I rather like the phrase "amenable to suggestion"

You can attach it to things easily:

My political views, amenable to suggestion, ...

But I'm afraid it may be redundant. According to this definition:

(of a person) open and responsive to suggestion; easily persuaded or controlled.

(of a thing) capable of being acted upon in a particular way; susceptible to.

I think it should be fine because "amenable" only involves suggestion when describing people. But according to this definition:

open or susceptible to suggestion; likely to listen, cooperate, etc.

it does involve suggestion.

In a formal context is "amenable to suggestion" too redundant? Is it redundant at all?

Thanks in advance!

  • I do not think it redundant. – Jim Dec 27 '16 at 1:51
  • Being amenable just means being open. Is open to suggestion redundant? No. See @sevensideddie's answer: one is generally not just amenable; one is amenable to something. – Drew Dec 27 '16 at 2:38

Oxford Dictionaries:

amenable: Open and responsive to suggestion; easily persuaded or controlled: ‘parents who have amenable children’

More example sentences

‘Therefore our interest in a publicly neutral chairperson is solely focused on creating the most amenable context for conducting the discussion.’

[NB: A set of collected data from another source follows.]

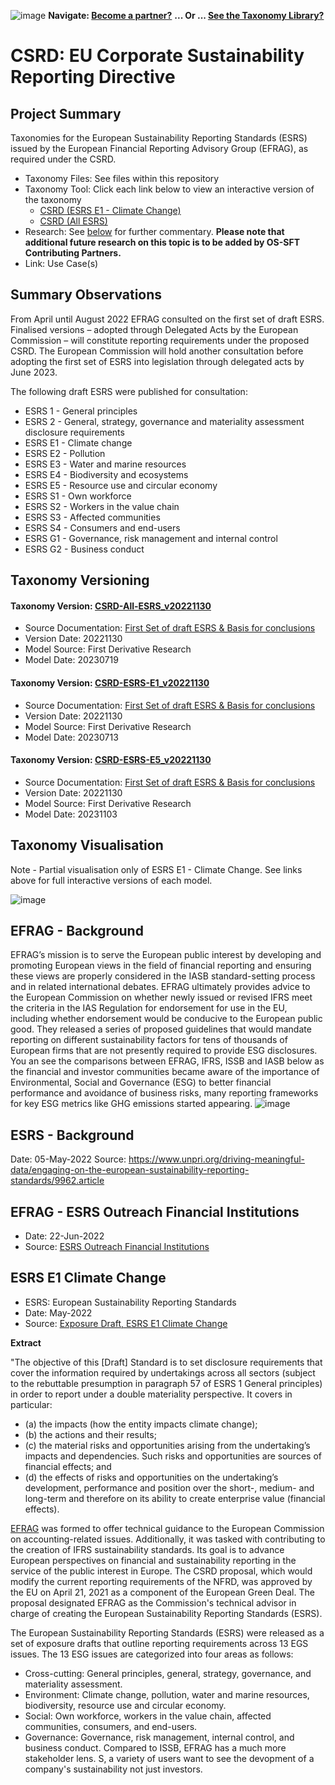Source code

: ![image](https://user-images.githubusercontent.com/112073913/188821900-0c411acf-fbdd-4163-adc9-3ba4e2be78df.png)
**Navigate: [Become a partner?](https://github.com/OS-SFT/06-COLLABORATORS-PARTNERS)**
**... Or ... [See the Taxonomy Library?](https://github.com/orgs/OS-SFT/projects/2)**

# CSRD: EU Corporate Sustainability Reporting Directive

## Project Summary

Taxonomies for the European Sustainability Reporting Standards (ESRS) issued by the European Financial Reporting Advisory Group (EFRAG), as required under the CSRD.
- Taxonomy Files: See files within this repository
- Taxonomy Tool: Click each link below to view an interactive version of the taxonomy
  - [CSRD (ESRS E1 - Climate Change)](https://os-sft.solidatus.com/viewer/share/4Jvp250AtNnFtMSBDS5YxIozzjp9pVpe)
  - [CSRD (All ESRS)](https://os-sft.solidatus.com/viewer/share/qfro9MzUQ53DUiBRx8PKeZu46kP3Va1C)
- Research: See [below](https://github.com/OS-SFT/Taxonomy-Mappings-Library/tree/main/Single%20Taxonomies/EFRAG%20-%20ESRS%20E1#efrag---detailed-research-esrs-e1-climate-change) for further commentary. **Please note that additional future research on this topic is to be added by OS-SFT Contributing Partners.**
- Link: Use Case(s)

## Summary Observations

From April until August 2022 EFRAG consulted on the first set of draft ESRS. Finalised versions – adopted through Delegated Acts by the European Commission – will constitute reporting requirements under the proposed CSRD. The European Commission will hold another consultation before adopting the first set of ESRS into legislation through delegated acts by June 2023.

The following draft ESRS were published for consultation:

- ESRS 1 - General principles
- ESRS 2 - General, strategy, governance and materiality assessment disclosure requirements
- ESRS E1 - Climate change
- ESRS E2 - Pollution
- ESRS E3 - Water and marine resources
- ESRS E4 - Biodiversity and ecosystems
- ESRS E5 - Resource use and circular economy
- ESRS S1 - Own workforce
- ESRS S2 - Workers in the value chain
- ESRS S3 - Affected communities
- ESRS S4 - Consumers and end-users
- ESRS G1 - Governance, risk management and internal control
- ESRS G2 - Business conduct

## Taxonomy Versioning

#### Taxonomy Version: [CSRD-All-ESRS_v20221130](https://os-sft.solidatus.com/viewer/share/qfro9MzUQ53DUiBRx8PKeZu46kP3Va1C)
- Source Documentation: [First Set of draft ESRS & Basis for conclusions](https://www.efrag.org/lab6#subtitle4)
- Version Date: 20221130
- Model Source: First Derivative Research
- Model Date: 20230719

#### Taxonomy Version: [CSRD-ESRS-E1_v20221130](https://os-sft.solidatus.com/viewer/share/4Jvp250AtNnFtMSBDS5YxIozzjp9pVpe)
- Source Documentation: [First Set of draft ESRS & Basis for conclusions](https://www.efrag.org/lab6#subtitle4)
- Version Date: 20221130
- Model Source: First Derivative Research
- Model Date: 20230713

#### Taxonomy Version: [CSRD-ESRS-E5_v20221130](https://os-sft.solidatus.com/viewer/share/9DzFHPE5N6RsKJwL9PQYSnSr6rPnq6dk)
- Source Documentation: [First Set of draft ESRS & Basis for conclusions](https://www.efrag.org/lab6#subtitle4)
- Version Date: 20221130
- Model Source: First Derivative Research
- Model Date: 20231103

## Taxonomy Visualisation 

Note - Partial visualisation only of ESRS E1 - Climate Change. See links above for full interactive versions of each model.

![image](https://github.com/OS-SFT/Taxonomy-Mappings-Library/assets/112079442/0fcaa2c6-e40b-4013-8922-2b32d506826c)

## EFRAG - Background

EFRAG’s mission is to serve the European public interest by developing and promoting European views in the field of financial reporting and ensuring these views are properly considered in the IASB standard-setting process and in related international debates. EFRAG ultimately provides advice to the European Commission on whether newly issued or revised IFRS meet the criteria in the IAS Regulation for endorsement for use in the EU, including whether endorsement would be conducive to the European public good. They released a series of proposed guidelines that would mandate reporting on different sustainability factors for tens of thousands of European firms that are not presently required to provide ESG disclosures. You an see the comparisons between EFRAG, IFRS, ISSB and IASB below as the financial and investor communities became aware of the importance of Environmental, Social and Governance (ESG) to better financial performance and avoidance of business risks, many reporting frameworks for key ESG metrics like GHG emissions started appearing.
![image](https://user-images.githubusercontent.com/112077283/192562244-101ad9ac-7ab5-4d79-bd92-7d4b896364bb.png)

## ESRS - Background

Date: 05-May-2022
Source: https://www.unpri.org/driving-meaningful-data/engaging-on-the-european-sustainability-reporting-standards/9962.article

## EFRAG - ESRS Outreach Financial Institutions

- Date: 22-Jun-2022
- Source: [ESRS Outreach Financial Institutions](https://www.efrag.org/Assets/Download?assetUrl=%2Fsites%2Fwebpublishing%2FSiteAssets%2FFinancial%2520Institutions%2520slides.pdf)

## ESRS E1 Climate Change

- ESRS: European Sustainability Reporting Standards
- Date: May-2022
- Source: [Exposure Draft, ESRS E1 Climate Change](https://www.efrag.org/Assets/Download?assetUrl=%2Fsites%2Fwebpublishing%2FSiteAssets%2FBC%2520E1%2520Climate%2520final.pdf)

**Extract**

"The objective of this [Draft] Standard is to set disclosure requirements that cover the information required by undertakings across all sectors (subject to the
rebuttable presumption in paragraph 57 of ESRS 1 General principles) in order to report under a double materiality perspective. It covers in particular:

- (a) the impacts (how the entity impacts climate change);
- (b) the actions and their results;
- (c) the material risks and opportunities arising from the undertaking’s impacts and dependencies. Such risks and opportunities are sources of financial
effects; and
- (d) the effects of risks and opportunities on the undertaking’s development, performance and position over the short-, medium- and long-term and therefore on its ability to create enterprise value (financial effects). 


[EFRAG](https://www.efrag.org/Assets/Download?assetUrl=%2Fsites%2Fwebpublishing%2FSiteAssets%2FED_ESRS_2.pdf) was formed to offer technical guidance to the European Commission on accounting-related issues. Additionally, it was tasked with contributing to the creation of IFRS sustainability standards. Its goal is to advance European perspectives on financial and sustainability reporting in the service of the public interest in Europe. The CSRD proposal, which would modify the current reporting requirements of the NFRD, was approved by the EU on April 21, 2021 as a component of the European Green Deal. The proposal designated EFRAG as the Commission's technical advisor in charge of creating the European Sustainability Reporting Standards (ESRS).

The European Sustainability Reporting Standards (ESRS) were released as a set of exposure drafts that outline reporting requirements across 13 EGS issues. The 13 ESG issues are categorized into four areas as follows:

* Cross-cutting: General principles, general, strategy, governance, and materiality assessment.
* Environment: Climate change, pollution, water and marine resources, biodiversity, resource use and circular economy.
* Social: Own workforce, workers in the value chain, affected communities, consumers, and end-users.
* Governance: Governance, risk management, internal control, and business conduct.
Compared to ISSB, EFRAG has a much more stakeholder lens. S, a variety of users want to see the devopment of a company's sustainability not just investors.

‘Supt Hussey had always been co-operative, diligent and amenable in his work, she said.

Plus many more.

"Amenable to suggestion" is redundant based on the "suggestion" part of the definition above.

In addition to being redundant, your example indicates that your views are amenable. You can be amenable, i.e., open and responsive to suggestion, with regard to your political views; your political views themselves cannot.


Even regarding a person, amenable isn't unambiguous and benefits from specifying what one is amenable to.

Without specifying, merely saying one is "amenable" leaves it unclear what sort of influence is being described: it may means one is amenable to suggestion, or perhaps instead amenable to control. Those are two very different situations, and different statements about the person: being amenable to suggestion says that one is consciously agreeable, while being amenable to control suggests a much less capable person.

Amenable by itself is more general, and hence better to describe someone's personality. Meanwhile, when describing a situation, it is better and less ambiguous to be specific about what one is amenable to, especially if it is a temporary quality of the person rather than temperamental.